2.5.1 Services Provided by DNS
We have just seen that there are two ways to identify a host -- a hostname
and an IP address. People prefer the more mnemonic hostname identifier,
while routers prefer fixed-length, hierarchically-structured IP addresses.
In order to reconcile these different preferences, we need a directory
service that translates hostnames to IP addresses. This is the main task
of the the Internet's Domain Name System (DNS). The DNS is
(i) a distributed database implemented in a hierarchy of name servers
and
(ii) an application-layer protocol that allows hosts and name servers to
communicate in order to provide the translation service. Name servers
are usually Unix machines running the Berkeley Internet Name Domain (BIND)
software. The DNS protocol runs over UDP and uses port 53. Following this
chapter we provide interactive
links to DNS programs that allow you to translate arbitrary hostnames,
among other things.
DNS is commonly employed by other application-layer protocols -- including
HTTP, SMTP and FTP - to translate user-supplied host names to IP addresses.
As an example, consider what happens when a browser (i.e., an HTTP client),
running on some user's machine, requests the URL www.someschool.edu/index.html.
In order for the user's machine to be able to send an HTTP request message
to the Web server www.someschool.edu, the user's machine must obtain
the IP address of www.someschool.edu.
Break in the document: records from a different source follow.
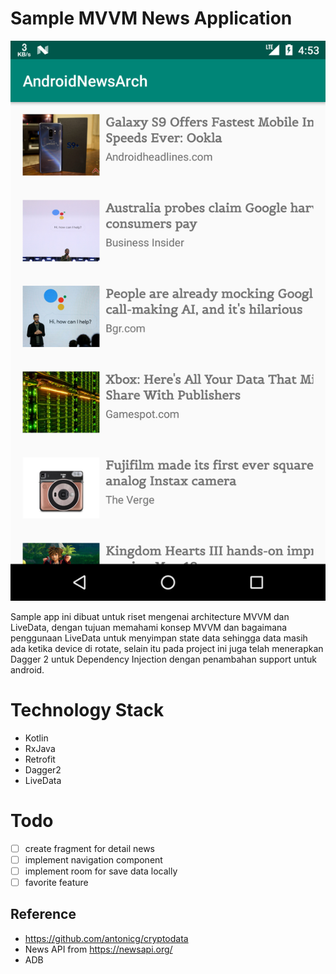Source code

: # Sample MVVM News Application

![home image](ss/home.png)

Sample app ini dibuat untuk riset mengenai architecture MVVM dan LiveData, dengan tujuan memahami konsep MVVM
dan bagaimana penggunaan LiveData untuk menyimpan state data sehingga data masih ada ketika device di rotate,
selain itu pada project ini juga telah menerapkan Dagger 2 untuk Dependency Injection dengan penambahan support untuk android.


# Technology Stack

- Kotlin
- RxJava
- Retrofit
- Dagger2
- LiveData

# Todo
- [ ] create fragment for detail news
- [ ] implement navigation component
- [ ] implement room for save data locally
- [ ] favorite feature

## Reference
- https://github.com/antonicg/cryptodata
- News API from https://newsapi.org/
- ADB
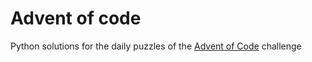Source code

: # Advent of code

Python solutions for the daily puzzles of the [Advent of Code](http://adventofcode.com/) challenge
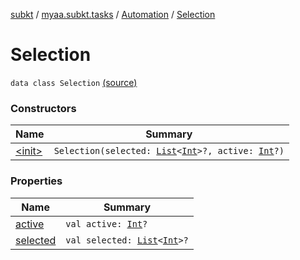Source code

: [subkt](../../../index.md) / [myaa.subkt.tasks](../../index.md) / [Automation](../index.md) / [Selection](./index.md)

# Selection

`data class Selection` [(source)](https://github.com/Myaamori/SubKt/blob/0.1.12/src/main/kotlin/myaa/subkt/tasks/asstasks.kt#L728)

### Constructors

| Name | Summary |
|---|---|
| [&lt;init&gt;](-init-.md) | `Selection(selected: `[`List`](https://kotlinlang.org/api/latest/jvm/stdlib/kotlin.collections/-list/index.html)`<`[`Int`](https://kotlinlang.org/api/latest/jvm/stdlib/kotlin/-int/index.html)`>?, active: `[`Int`](https://kotlinlang.org/api/latest/jvm/stdlib/kotlin/-int/index.html)`?)` |

### Properties

| Name | Summary |
|---|---|
| [active](active.md) | `val active: `[`Int`](https://kotlinlang.org/api/latest/jvm/stdlib/kotlin/-int/index.html)`?` |
| [selected](selected.md) | `val selected: `[`List`](https://kotlinlang.org/api/latest/jvm/stdlib/kotlin.collections/-list/index.html)`<`[`Int`](https://kotlinlang.org/api/latest/jvm/stdlib/kotlin/-int/index.html)`>?` |
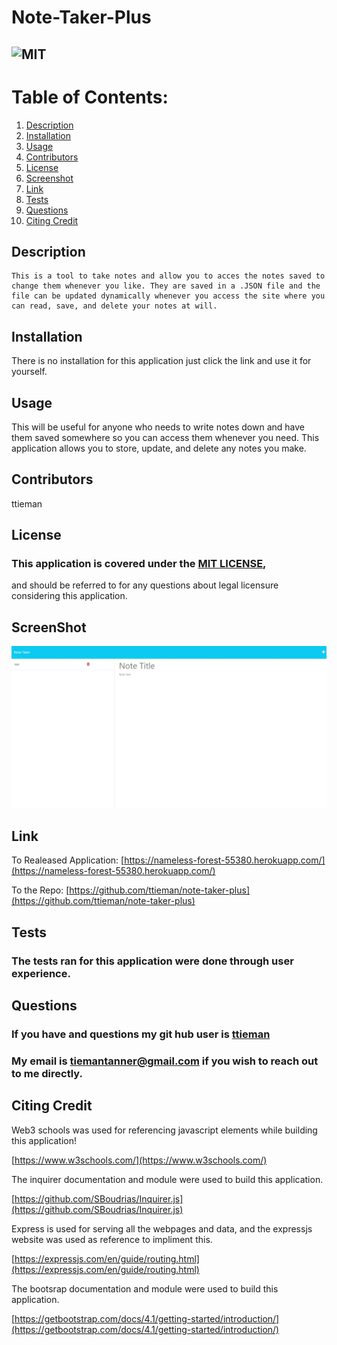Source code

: # Note-Taker-Plus

## ![MIT](https://img.shields.io/badge/License-MIT-blue.svg)
  
# Table of Contents:
  
  1. [Description](#description)
  2. [Installation](#installation)
  3. [Usage](#usage)
  4. [Contributors](#contributors)
  5. [License](#license)
  6. [Screenshot](#screenshot)
  7. [Link](#link)
  8. [Tests](#tests)
  9. [Questions](#questions)
 10. [Citing Credit](#citing)
  
## Description 

<a name="description"></a>

    This is a tool to take notes and allow you to acces the notes saved to change them whenever you like. They are saved in a .JSON file and the file can be updated dynamically whenever you access the site where you can read, save, and delete your notes at will.

      
  
      
## Installation 

<a name="installation"></a>

There is no installation for this application just click the link and use it for yourself.

## Usage 

<a name="usage"></a>
  
   This will be useful for anyone who needs to write notes down and have them saved somewhere so you can access them whenever you need. This application allows you to store, update, and delete any notes you make.

      
  
## Contributors 

<a name="contributors"></a>

 ttieman
  
## License 

<a name="license"></a>

  ### This application is covered under the [MIT LICENSE](https://opensource.org/licenses/MIT),
  and should be referred to for any questions about legal licensure considering 
  this application. 

## ScreenShot  

<a name="screenshot"></a>

![alt = "A Screenshot of Note Taker Plus."](./assets/notetakerplus.jpeg)

## Link

<a name="link"></a>

To Realeased Application: [https://nameless-forest-55380.herokuapp.com/](https://nameless-forest-55380.herokuapp.com/)  

To the Repo:
[https://github.com/ttieman/note-taker-plus](https://github.com/ttieman/note-taker-plus)  
  
  
## Tests 

<a name="tests"></a>

### The tests ran for this application were done through user experience.
  
## Questions 

<a name="questions"></a>
  
### If you have and questions my git hub user is [ttieman](https://github.com/ttieman)
  
### My email is tiemantanner@gmail.com if you wish to reach out to me directly.

## Citing Credit

<a name="citing"></a>

 Web3 schools was used for referencing javascript elements while building this application!

 [https://www.w3schools.com/](https://www.w3schools.com/)

 The inquirer documentation and module were used to build this application.

 [https://github.com/SBoudrias/Inquirer.js](https://github.com/SBoudrias/Inquirer.js)

 Express is used for serving all the webpages and data, and the expressjs website was used as reference to impliment this.

 [https://expressjs.com/en/guide/routing.html](https://expressjs.com/en/guide/routing.html)

 The bootsrap documentation and module were used to build this application.

 [https://getbootstrap.com/docs/4.1/getting-started/introduction/](https://getbootstrap.com/docs/4.1/getting-started/introduction/)
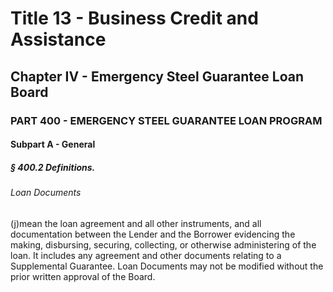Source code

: 
# Title 13 - Business Credit and Assistance
## Chapter IV - Emergency Steel Guarantee Loan Board
### PART 400 - EMERGENCY STEEL GUARANTEE LOAN PROGRAM
#### Subpart A - General
##### § 400.2 Definitions.
###### Loan Documents

(j)mean the loan agreement and all other instruments, and all documentation between the Lender and the Borrower evidencing the making, disbursing, securing, collecting, or otherwise administering of the loan. It includes any agreement and other documents relating to a Supplemental Guarantee. Loan Documents may not be modified without the prior written approval of the Board.
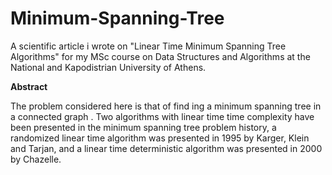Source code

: # Minimum-Spanning-Tree

A scientific article i wrote on "Linear Time Minimum Spanning Tree Algorithms" for my MSc course on Data Structures and Algorithms at the National and Kapodistrian University of Athens. 

**Abstract**

The problem considered here is that of find ing a minimum spanning tree in a connected graph . Two algorithms with linear time time complexity have been
presented in the minimum spanning tree problem history, a randomized linear time algorithm was presented in 1995 by Karger, Klein and Tarjan, and a linear time
deterministic algorithm was presented in 2000 by Chazelle.
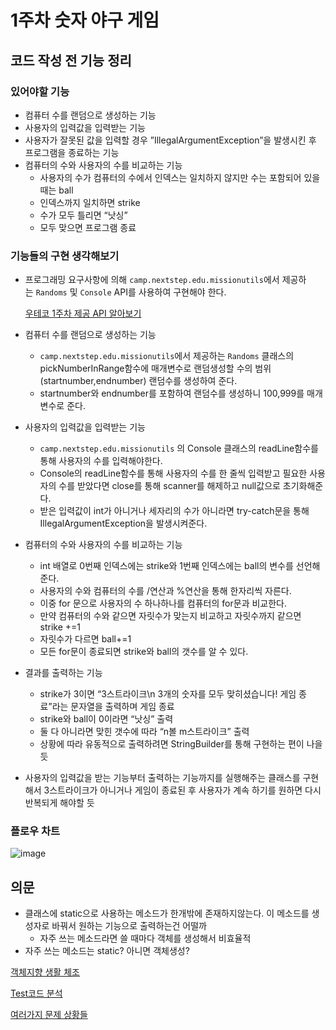 # 1주차 숫자 야구 게임
## 코드 작성 전 기능 정리
### 있어야할 기능
- 컴퓨터 수를 랜덤으로 생성하는 기능
- 사용자의 입력값을 입력받는 기능
- 사용자가 잘못된 값을 입력할 경우 ”IllegalArgumentException”을 발생시킨 후 프로그램을 종료하는 기능
- 컴퓨터의 수와 사용자의 수를 비교하는 기능
    - 사용자의 수가 컴퓨터의 수에서 인덱스는 일치하지 않지만 수는 포함되어 있을 때는 ball
    - 인덱스까지 일치하면 strike
    - 수가 모두 틀리면 “낫싱”
    - 모두 맞으면 프로그램 종료

### 기능들의 구현 생각해보기
- 프로그래밍 요구사항에 의해 `camp.nextstep.edu.missionutils`에서 제공하는 `Randoms` 및 `Console` API를 사용하여 구현해야 한다.
    
    [우테코 1주차 제공 API 알아보기](https://polite-railway-368.notion.site/1-API-5cd0111db0b645b1b6594c75e9c596f1?pvs=4)
    
- 컴퓨터 수를 랜덤으로 생성하는 기능
    - `camp.nextstep.edu.missionutils`에서 제공하는 `Randoms` 클래스의 pickNumberInRange함수에 매개변수로 랜덤생성할 수의 범위(startnumber,endnumber) 랜덤수를 생성하여 준다.
    - startnumber와 endnumber를 포함하여 랜덤수를 생성하니 100,999를 매개변수로 준다.
- 사용자의 입력값을 입력받는 기능
    - `camp.nextstep.edu.missionutils` 의 Console 클래스의 readLine함수를 통해 사용자의 수를 입력해야한다.
    - Console의 readLine함수를 통해 사용자의 수를 한 줄씩 입력받고 필요한 사용자의 수를 받았다면 close를 통해 scanner를 해제하고 null값으로 초기화해준다.
    - 받은 입력값이 int가 아니거나 세자리의 수가 아니라면 try-catch문을 통해 IllegalArgumentException을 발생시켜준다.
- 컴퓨터의 수와 사용자의 수를 비교하는 기능
    - int 배열로 0번째 인덱스에는 strike와 1번째 인덱스에는 ball의 변수를 선언해준다.
    - 사용자의 수와 컴퓨터의 수를 /연산과 %연산을 통해 한자리씩 자른다.
    - 이중 for 문으로 사용자의 수 하나하나를 컴퓨터의 for문과 비교한다.
    - 만약 컴퓨터의 수와 같으면 자릿수가 맞는지 비교하고 자릿수까지 같으면 strike +=1
    - 자릿수가 다르면 ball+=1
    - 모든 for문이 종료되면 strike와 ball의 갯수를 알 수 있다.
- 결과를 출력하는 기능
    - strike가 3이면 “3스트라이크\n 3개의 숫자를 모두 맞히셨습니다! 게임 종료”라는 문자열을 출력하며 게임 종료
    - strike와 ball이 0이라면 “낫싱” 출력
    - 둘 다 아니라면 맞힌 갯수에 따라 “n볼 m스트라이크” 출력
    - 상황에 따라 유동적으로 출력하려면 StringBuilder를 통해 구현하는 편이 나을듯
- 사용자의 입력값을 받는 기능부터 출력하는 기능까지를 실행해주는 클래스를 구현해서 3스트라이크가 아니거나 게임이 종료된 후 사용자가 계속 하기를 원하면 다시 반복되게 해야할 듯

### 플로우 차트
![image](https://github.com/alswp006/java-baseball-6/assets/102672547/61b34e61-abeb-406f-a6b9-b7b9642c5a65)

## 의문
- 클래스에 static으로 사용하는 메소드가 한개밖에 존재하지않는다. 이 메소드를 생성자로 바꿔서 원하는 기능으로 출력하는건 어떨까
    - 자주 쓰는 메소드라면 쓸 때마다 객체를 생성해서 비효율적
- 자주 쓰는 메소드는 static? 아니면 객체생성?

[객체지향 생활 체조](https://polite-railway-368.notion.site/e57970306a4a4204b5512ef2c5f5ca03?pvs=4)

[Test코드 분석](https://polite-railway-368.notion.site/Test-2609638d0cba41cf9e46ada6328a660f?pvs=4)

[여러가지 문제 상황들](https://polite-railway-368.notion.site/e1c04741ab0141f3ae63ed9f361f14b2?pvs=4)
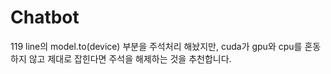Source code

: # Chatbot

119 line의 model.to(device) 부분을 주석처리 해놨지만, cuda가 gpu와 cpu를 혼동하지 않고 제대로 잡힌다면 주석을 해제하는 것을 추천합니다.
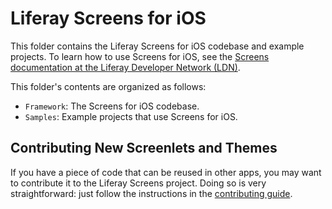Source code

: # Liferay Screens for iOS

This folder contains the Liferay Screens for iOS codebase and example projects. To learn how to use Screens for iOS, see the [Screens documentation at the Liferay Developer Network (LDN)](https://dev.liferay.com/develop/tutorials/-/knowledge_base/6-2/mobile-apps-with-liferay-screens). 

This folder's contents are organized as follows: 

- `Framework`: The Screens for iOS codebase.
- `Samples`: Example projects that use Screens for iOS.

## Contributing New Screenlets and Themes

If you have a piece of code that can be reused in other apps, you may want to contribute it to the Liferay Screens project. Doing so is very straightforward: just follow the instructions in the [contributing guide](../CONTRIBUTING.md).

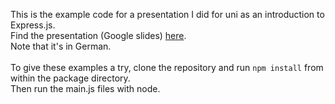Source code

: This is the example code for a presentation I did for uni as an introduction to Express.js.\
Find the presentation (Google slides) [here](https://docs.google.com/presentation/d/1YUWuuBi8OquN6XPbjGAXVEkPsSuHOOceEUiPX85jwRQ).\
Note that it's in German.\
\
To give these examples a try, clone the repository and run `npm install` from within the package directory.\
Then run the main.js files with node.
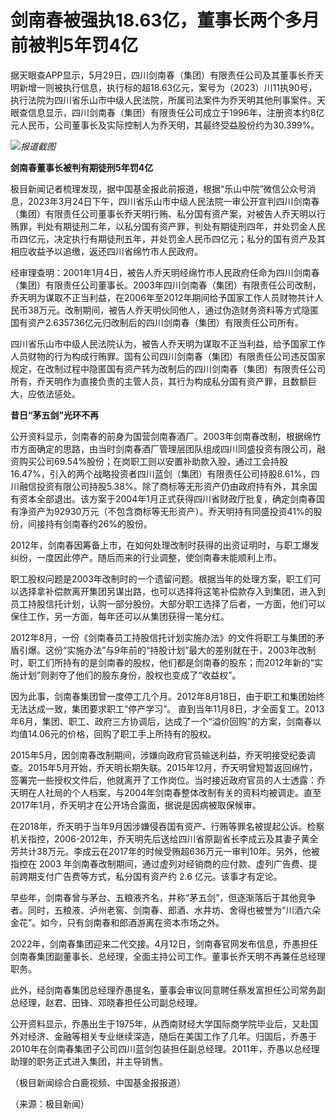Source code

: 

# 剑南春被强执18.63亿，董事长两个多月前被判5年罚4亿

据天眼查APP显示，5月29日，四川剑南春（集团）有限责任公司及其董事长乔天明新增一则被执行信息，执行标的超18.63亿元，案号为（2023）川11执90号，执行法院为四川省乐山市中级人民法院，所属司法案件为乔天明其他刑事案件。天眼查信息显示，四川剑南春（集团）有限责任公司成立于1996年，注册资本约8亿元人民币，公司董事长及实际控制人为乔天明，其最终受益股份约为30.399%。

![](https://inews.gtimg.com/om_bt/OGGUGbuZCrUqKXiQbvVT4mYRttw0UNmNPl8Il_HcVEOB4AA/1000)_报道截图_

**剑南春董事长被判有期徒刑5年罚4亿**

极目新闻记者梳理发现，据中国基金报此前报道，根据“乐山中院”微信公众号消息，2023年3月24日下午，四川省乐山市中级人民法院一审公开宣判四川剑南春
（集团）有限责任公司董事长乔天明行贿、私分国有资产案，对被告人乔天明以行贿罪，判处有期徒刑二年，以私分国有资产罪，判处有期徒刑四年，并处罚金人民币四亿元，决定执行有期徒刑五年，并处罚金人民币四亿元；私分的国有资产及其相应收益予以追缴，返还四川省绵竹市人民政府。

经审理查明：2001年1月4日，被告人乔天明经绵竹市人民政府任命为四川剑南春（集团）有限责任公司董事长。2003年四川剑南春（集团）有限责任公司改制，乔天明为谋取不正当利益，在2006年至2012年期间给予国家工作人员财物共计人民币38万元。改制期间，被告人乔天明伙同他人，通过伪造财务资料等方式隐匿国有资产2.635736亿元归改制后的四川剑南春（集团）有限责任公司所有。

四川省乐山市中级人民法院认为，被告人乔天明为谋取不正当利益，给予国家工作人员财物的行为构成行贿罪。国有公司四川剑南春（集团）有限责任公司违反国家规定，在改制过程中隐匿国有资产转为改制后的四川剑南春（集团）有限责任公司所有，乔天明作为直接负责的主管人员，其行为构成私分国有资产罪，且数额巨大，应依法惩处。

**昔日“茅五剑”光环不再**

公开资料显示，剑南春的前身为国营剑南春酒厂。2003年剑南春改制，根据绵竹市方面确定的思路，由当时剑南春酒厂管理层团队组成四川同盛投资有限公司，融资购买公司69.54%股份；在岗职工则以安置补助款入股，通过工会持股16.47%，引入的两个战略投资者四川蓝剑（集团）有限责任公司持股8.61%，四川融信投资有限公司持股5.38%。除了商标等无形资产仍由政府持有外，其余国有资本全部退出。该方案于2004年1月正式获得四川省财政厅批复，确定剑南春国有净资产为92930万元（不包含商标等无形资产）。乔天明持有同盛投资41%的股份，间接持有剑南春约26%的股份。

2012年，剑南春因筹备上市，在如何处理改制时获得的出资证明时，与职工爆发纠纷，一度因此停产。随后而来的行业调整，使剑南春未能顺利上市。

职工股权问题是2003年改制时的一个遗留问题。根据当年的处理方案，职工们可以选择拿补偿款离开集团另谋出路，也可以选择将这笔补偿款存入到集团，进入到员工持股信托计划，认购一部分股份。大部分职工选择了后者，一方面，他们可以保住工作，另一方面，每年还可以从集团获得一笔分红。

2012年8月，一份《剑南春员工持股信托计划实施办法》的文件将职工与集团的矛盾引爆。这份“实施办法”与9年前的“持股计划”最大的差别就在于，2003年改制时，职工们所持有的是剑南春的股权，他们都是剑南春的股东；而2012年新的“实施计划”则剥夺了他们的股东身份，股权也变成了“收益权”。

因为此事，剑南春集团曾一度停工几个月。2012年8月18日，由于职工和集团始终无法达成一致，集团要求职工“停产学习”。
直到当年11月8日，才全面复工。2013年6月，集团、职工、政府三方协调后，达成了一个“溢价回购”的方案，剑南春以均值14.06元的价格，回购了职工手上所持有的股权。

2015年5月，因剑南春改制期间，涉嫌向政府官员输送利益，乔天明接受纪委调查。2015年5月开始，乔天明长期失联。2015年12月，乔天明曾短暂返回绵竹，签署完一些授权文件后，他就离开了工作岗位。当时接近政府官员的人士透露：乔天明在人社局的个人档案，与2004年剑南春整体改制有关的资料均被调走。直至2017年1月，乔天明才在公开场合露面，据说是因病被取保候审。

在2018年，乔天明于当年9月因涉嫌侵吞国有资产、行贿等罪名被提起公诉。检察机关指控，2006-2012年，乔天明先后送给四川省原副省长李成云及其妻子黄全芳共计38万元。李成云在2017年的时候受贿超636万元一审判10年。另外，他被指控在
2003 年剑南春改制期间，通过虚列对经销商的应付款、虚列广告费、提前跨期支付广告费等方式，私分国有资产约 2.6 亿元。该事才有定论。

早些年，剑南春曾与茅台、五粮液齐名，并称“茅五剑”，但逐渐落后于其他竞争者。同时，五粮液、泸州老窖、剑南春、郎酒、水井坊、舍得也被誉为“川酒六朵金花”。如今，只有剑南春和郎酒游离在资本市场之外。

2022年，剑南春集团迎来二代交接。4月12日，剑南春官网发布信息，乔愚担任剑南春集团副董事长、总经理，全面主持公司工作。董事长乔天明不再兼任总经理职务。

此外，经剑南春集团总经理乔愚提名，董事会审议同意聘任蔡发富担任公司常务副总经理，赵君、田锋、邓晓春担任公司副总经理。

公开资料显示，乔愚出生于1975年，从西南财经大学国际商学院毕业后，又赴国外对经济、金融等相关专业继续深造，随后在美国工作了几年。归国后，乔愚于2010年在剑南春集团子公司四川蓝剑包装担任副总经理。2011年，乔愚以总经理助理的职务正式进入集团，并主导销售。

（极目新闻综合白鹿视频、中国基金报报道）

（来源：极目新闻）


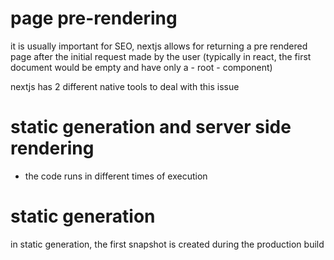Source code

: # page pre-rendering

it is usually important for SEO, nextjs allows for returning a pre rendered page after the initial request made by the user (typically in react, the first document would be empty and have only a - root - component)

nextjs has 2 different native tools to deal with this issue

# static generation and server side rendering

- the code runs in different times of execution

# static generation

in static generation, the first snapshot is created during the production build

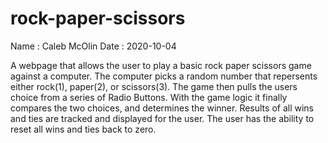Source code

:# rock-paper-scissors

Name : Caleb McOlin
Date : 2020-10-04

A webpage that allows the user to play a basic rock paper scissors game against a computer.
The computer picks a random number that repersents either rock(1), paper(2), or scissors(3).
The game then pulls the users choice from a series of Radio Buttons. 
With the game logic it finally compares the two choices, and determines the winner.
Results of all wins and ties are tracked and displayed for the user.
The user has the ability to reset all wins and ties back to zero.
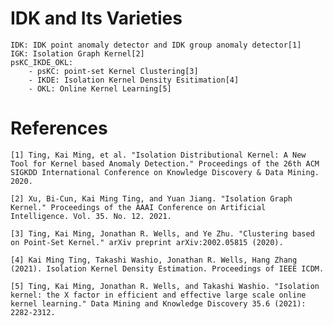 # IDK and Its Varieties
    IDK: IDK point anomaly detector and IDK group anomaly detector[1]
    IGK: Isolation Graph Kernel[2]
    psKC_IKDE_OKL:
        - psKC: point-set Kernel Clustering[3]
        - IKDE: Isolation Kernel Density Esitimation[4]
        - OKL: Online Kernel Learning[5]

# References

    [1] Ting, Kai Ming, et al. "Isolation Distributional Kernel: A New Tool for Kernel based Anomaly Detection." Proceedings of the 26th ACM SIGKDD International Conference on Knowledge Discovery & Data Mining. 2020.

    [2] Xu, Bi-Cun, Kai Ming Ting, and Yuan Jiang. "Isolation Graph Kernel." Proceedings of the AAAI Conference on Artificial Intelligence. Vol. 35. No. 12. 2021.

    [3] Ting, Kai Ming, Jonathan R. Wells, and Ye Zhu. "Clustering based on Point-Set Kernel." arXiv preprint arXiv:2002.05815 (2020).

    [4] Kai Ming Ting, Takashi Washio, Jonathan R. Wells, Hang Zhang (2021). Isolation Kernel Density Estimation. Proceedings of IEEE ICDM.

    [5] Ting, Kai Ming, Jonathan R. Wells, and Takashi Washio. "Isolation kernel: the X factor in efficient and effective large scale online kernel learning." Data Mining and Knowledge Discovery 35.6 (2021): 2282-2312.
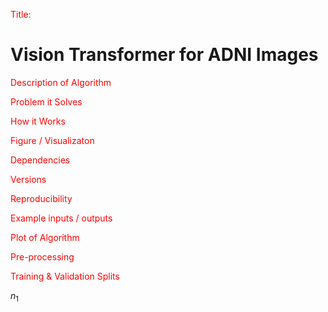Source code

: <span style="color:red">Title:</span>
# Vision Transformer for ADNI Images

<span style="color:red">Description of Algorithm</span>

<span style="color:red">Problem it Solves</span>

<span style="color:red">How it Works</span>

<span style="color:red">Figure / Visualizaton</span>

<span style="color:red">Dependencies</span>

<span style="color:red">Versions</span>

<span style="color:red">Reproducibility</span>

<span style="color:red">Example inputs / outputs</span>

<span style="color:red">Plot of Algorithm</span>

<span style="color:red">Pre-processing</span>

<span style="color:red">Training & Validation Splits</span>


$n_{1}$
This is done as follows. The same
user machine runs the client-side of the DNS application. The browser extracts
the hostname, www.someschool.edu, from the URL and passes the hostname
to the client-side of the DNS application. As part of a DNS query message,
the DNS client sends a query containing the hostname to a DNS server. The
DNS client eventually receives a reply, which includes the IP address for
the hostname. The browser then opens a TCP connection to the HTTP server
process located at that IP address. All IP datagrams sent to from the client
to server as part of this connection will include this IP address in the
destination address field of the datagrams. In particular, the IP datagram(s)
that encapsulate the HTTP request message use this IP address. We see from
this example that DNS adds an additional delay -- sometimes substantial
-- to the Internet applications that use DNS. Fortunately, as we shall
discuss below, the desired IP address is often cached in a "near by" DNS
name server, which helps to reduce the DNS network traffic as well as the
average DNS delay.
Like HTTP, FTP, and SMTP, the DNS protocol is an application-layer protocol
since (i) it runs between communicating end systems (again using
the client-server paradigm), and (ii) it relies on an underlying
end-to-end transport protocol (i.e., UDP) to transfer DNS messages between
communicating end systems. In another sense, however, the role
of the DNS is quite different from Web, file transfer, and email applications.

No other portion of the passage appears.